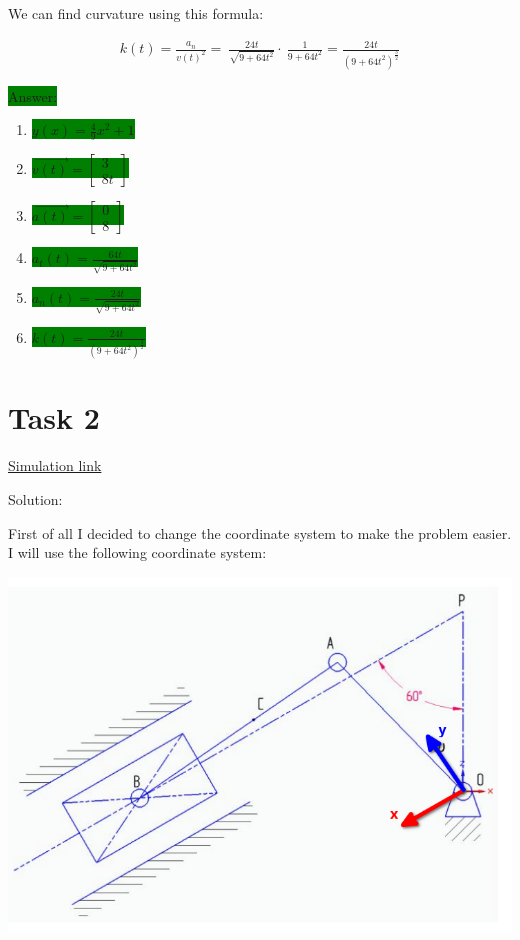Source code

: \documentclass{article}
\begin{document}
We can find curvature using this formula:

\begin{align}
    k(t) = \frac{a_n}{v(t)^2} = \
    \frac{24t}{\sqrt{9 + 64t^2}} \cdot \
    \frac{1}{9 + 64t^2} =
    \frac{24t}{(9 + 64t^2)^\frac{3}{2}}
\end{align}

\colorbox{green}{Answer:}

\begin{enumerate}
    \item \colorbox{green}{$y(x) = \frac{4}{9}x^2 + 1$}
    \item \colorbox{green}{$\vec{v(t)} = \begin{bmatrix}
                      3 \\
                      8t
                  \end{bmatrix}$}
    \item \colorbox{green}{$\vec{a(t)} = \begin{bmatrix}
                      0 \\
                      8
                  \end{bmatrix}$}
    \item \colorbox{green}{$a_t(t) = \frac{64t}{\sqrt{9 + 64t^2}}$}
    \item \colorbox{green}{$a_n(t) = \frac{24t}{\sqrt{9 + 64t^2}}$}
    \item \colorbox{green}{$k(t) = \frac{24t}{(9 + 64t^2)^\frac{3}{2}}$}
\end{enumerate}

\newpage

\section{Task 2}

\href{https://github.com/lvjonok/f22-theoretical-mechanics/blob/master/homework1/motion_task2.gif}{Simulation link}

Solution:

First of all I decided to change the coordinate system to make the problem easier. I will use the following coordinate system:

\includegraphics[width=\textwidth]{newcoordsystem.png}
\end{document}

------------------------------------------------------------------------

--- Task statement ---
The output is to be the material in full and unaltered, with pictures omitted.

--- Answer space ---
Source code

: \documentclass{article}
\begin{document}
We can find curvature using this formula:

\begin{align}
    k(t) = \frac{a_n}{v(t)^2} = \
    \frac{24t}{\sqrt{9 + 64t^2}} \cdot \
    \frac{1}{9 + 64t^2} =
    \frac{24t}{(9 + 64t^2)^\frac{3}{2}}
\end{align}

\colorbox{green}{Answer:}

\begin{enumerate}
    \item \colorbox{green}{$y(x) = \frac{4}{9}x^2 + 1$}
    \item \colorbox{green}{$\vec{v(t)} = \begin{bmatrix}
                      3 \\
                      8t
                  \end{bmatrix}$}
    \item \colorbox{green}{$\vec{a(t)} = \begin{bmatrix}
                      0 \\
                      8
                  \end{bmatrix}$}
    \item \colorbox{green}{$a_t(t) = \frac{64t}{\sqrt{9 + 64t^2}}$}
    \item \colorbox{green}{$a_n(t) = \frac{24t}{\sqrt{9 + 64t^2}}$}
    \item \colorbox{green}{$k(t) = \frac{24t}{(9 + 64t^2)^\frac{3}{2}}$}
\end{enumerate}

\newpage

\section{Task 2}

\href{https://github.com/lvjonok/f22-theoretical-mechanics/blob/master/homework1/motion_task2.gif}{Simulation link}

Solution:

First of all I decided to change the coordinate system to make the problem easier. I will use the following coordinate system:

\includegraphics[width=\textwidth]{newcoordsystem.png}
\end{document}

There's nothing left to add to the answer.